A very long time ago, when I was a little girl begging you for things to do, you made me some quilt blocks to cross stitch. I labored over them happily, undoubtedly trying your patience with endless interruptions about knots and needle threading and weird puckers. Granted, I don't remember them but it's safe to assume I was a fairly normal little girl in that department.
You made me a little quilt with the blocks.
And then, one day I was the Mom. I don't remember what made me come up with my grand idea but I decided it would be neat to give my daughters the same experience you'd given me. For Jasmine's fifth birthday, you made her the same cross stitch blocks you had once made me! And then you made them for my second daughter, Jennifer. And, because you weren't here anymore, I asked my sister to make them for my youngest daughter, Lillian. (This is how I know about the endless interruptions part of the deal.)
Jennifer age 5
Jasmine finished her blocks swiftly and I remember how you helped me make them into a little quilt. Come to think of it, I think you were the one who sewed them together for me, Mom. Then we quilted it.

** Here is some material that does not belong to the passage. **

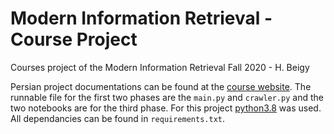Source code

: # Modern Information Retrieval - Course Project
Courses project of the Modern Information Retrieval Fall 2020 - H. Beigy

Persian project documentations can be found at the [course website](http://ce.sharif.edu/courses/99-00/1/ce324-1/index.php). The runnable file for the first two phases are the `main.py` and `crawler.py` and the two notebooks are for the third phase.
For this project [python3.8](https://www.python.org/downloads/release/python-380/) was used. All dependancies can be found in `requirements.txt`.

When you made Jennifer's blocks, you sewed a pink border around each one and kept the leftover fabric in your drawer to be used when the blocks were completed. Months after you were suddenly gone, I went through your stash of fabric, Mom. There was the pink fabric with a note carefully attached.
Jennifer didn't finish her blocks until she was nine. Since you weren't here to sew them together for me, Mom, they went in a bag on my closet shelf, along with the pink fabric with the note attached. There they have stayed, except for a time or two when I got them out and determined to sew them together. Soon.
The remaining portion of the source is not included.